I’ve followed the Paranormalia blog for a while now and whilst I’m not convinced by the claims of the paranormal I’ve found the blog interesting and thought provoking, and the debate that sometimes ensues can be lively. Paranormalia’s examination of the paranormal literature makes it unique and a great place to discover not just the work going going on in the field, it also provides an insight into the thought processes of those interested in the paranormal and a forum to engage with them.
The blog’s host, Robert McLuhan, is incredibly knowledgeable and his output formidable. He often comes to conclusions I strongly disagree with, partly because I think they are based upon flawed logic and lack of quality evidence and partly because of his misunderstanding of scepticism and regular misrepresentation of sceptics. Saying that, he is always polite and articulate, and most of the below the line comments follow his example.
If you’re interested in the paranormal and supernatural, I highly recommend you follow Paranormalia.
Last night McLuhan laid out an interesting and challenging argument suggesting that a comparison can be made between climate change denial and scepticism of psychic phenomena, which I think is false. I usually stay out of the debates, but I thought the introduction of the word denial was a huge fallacy in this context and needed challenging as such loaded terms can needlessly polarise positions.
Below is a copy of my reply:
Denial in these terms can indeed be a loaded word, and one too readily used try to discredit opponents (case in point the emotive language above of ‘The Neuroscientist’) by poisoning the well, but I think in the case of evolution and climate change, it is an accurate description.
Refusal to acknowledge the overwhelming weight of evidence, repeated experiment and the constant challenge of peer review of scientific theories – could you get a better definition than denier?
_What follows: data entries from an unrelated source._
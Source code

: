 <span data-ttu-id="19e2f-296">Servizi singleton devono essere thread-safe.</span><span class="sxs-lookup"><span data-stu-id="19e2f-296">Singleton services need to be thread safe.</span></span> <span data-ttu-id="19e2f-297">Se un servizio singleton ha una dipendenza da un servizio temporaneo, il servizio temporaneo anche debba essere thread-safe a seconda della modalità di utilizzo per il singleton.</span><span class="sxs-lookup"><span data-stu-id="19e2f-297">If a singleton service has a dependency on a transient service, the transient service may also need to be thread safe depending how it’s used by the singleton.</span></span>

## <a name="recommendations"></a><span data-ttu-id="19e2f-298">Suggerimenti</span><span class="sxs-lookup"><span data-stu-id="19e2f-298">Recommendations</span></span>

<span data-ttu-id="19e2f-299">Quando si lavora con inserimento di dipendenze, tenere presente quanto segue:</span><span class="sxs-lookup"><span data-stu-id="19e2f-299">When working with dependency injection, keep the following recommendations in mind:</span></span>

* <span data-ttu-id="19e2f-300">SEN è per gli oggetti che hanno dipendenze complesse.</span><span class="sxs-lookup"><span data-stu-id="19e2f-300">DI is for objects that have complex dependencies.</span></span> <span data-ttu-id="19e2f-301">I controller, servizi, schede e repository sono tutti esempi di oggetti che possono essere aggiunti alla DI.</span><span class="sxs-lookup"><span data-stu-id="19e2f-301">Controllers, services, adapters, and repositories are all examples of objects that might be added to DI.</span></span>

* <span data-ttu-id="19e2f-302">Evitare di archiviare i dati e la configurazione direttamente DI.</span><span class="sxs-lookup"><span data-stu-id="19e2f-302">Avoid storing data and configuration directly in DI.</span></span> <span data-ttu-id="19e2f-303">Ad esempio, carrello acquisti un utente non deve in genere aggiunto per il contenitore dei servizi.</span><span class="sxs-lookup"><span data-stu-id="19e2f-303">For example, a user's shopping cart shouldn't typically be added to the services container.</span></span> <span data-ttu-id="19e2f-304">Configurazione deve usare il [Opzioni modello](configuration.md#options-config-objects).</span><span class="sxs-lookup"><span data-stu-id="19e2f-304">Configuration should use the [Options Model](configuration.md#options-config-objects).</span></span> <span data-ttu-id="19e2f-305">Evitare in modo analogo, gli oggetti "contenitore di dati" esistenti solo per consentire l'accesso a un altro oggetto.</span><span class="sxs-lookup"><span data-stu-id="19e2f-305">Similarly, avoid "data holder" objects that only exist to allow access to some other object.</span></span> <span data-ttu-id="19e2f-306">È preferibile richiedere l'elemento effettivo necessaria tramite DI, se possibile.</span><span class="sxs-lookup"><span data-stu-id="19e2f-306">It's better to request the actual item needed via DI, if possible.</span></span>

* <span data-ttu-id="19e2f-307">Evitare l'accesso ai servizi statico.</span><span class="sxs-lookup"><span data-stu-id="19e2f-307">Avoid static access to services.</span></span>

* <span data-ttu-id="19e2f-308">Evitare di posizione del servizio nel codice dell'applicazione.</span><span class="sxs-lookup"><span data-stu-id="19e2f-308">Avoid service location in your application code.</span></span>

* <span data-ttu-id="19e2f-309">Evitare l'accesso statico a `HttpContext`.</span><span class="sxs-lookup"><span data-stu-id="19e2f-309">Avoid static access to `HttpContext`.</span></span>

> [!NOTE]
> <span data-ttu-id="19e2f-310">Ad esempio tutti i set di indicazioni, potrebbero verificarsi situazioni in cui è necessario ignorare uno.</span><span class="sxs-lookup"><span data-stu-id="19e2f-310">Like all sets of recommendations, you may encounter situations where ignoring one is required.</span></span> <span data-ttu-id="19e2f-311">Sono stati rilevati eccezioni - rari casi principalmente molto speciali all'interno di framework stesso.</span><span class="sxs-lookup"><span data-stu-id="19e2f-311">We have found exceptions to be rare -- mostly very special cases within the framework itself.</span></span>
If anything, the constant challenging of theories and their evidence means that science can be considered as a formalised scepticism, and a method which has proven to be (mostly) successful.
When it comes to psi, describing sceptics as deniers is unfair and way off the mark. Most sceptics only apply the same rules and expectations to psi research (or other supernatural or pseudo-scientific theories) as they would to any other proposition. Unless you have an objective set of rules untainted by emotion and intuition by which to measure the evidence put before you, you risk becoming victim to bias and ultimately irrational and possibly dangerous conclusions.
It’s this method and an expectation by sceptics that psi researchers apply the same standards to their work which seems to annoy a lot of psi supporters, as if psi somehow exists in a special realm where the scientific method doesn’t apply.
The conclusion is that the suggestion above the line (and in the above comments), that psi sceptics are ‘deniers’ in the category of those rejecting climate change and evolution, is wildly inaccurate. I would even suggest that there is a false dichotomy being constructed here as I don’t think that the psi researchers are ‘deniers’ either, but obviously the burden is on them to prove their propositions, and that’s all that sceptics (and science) are asking for.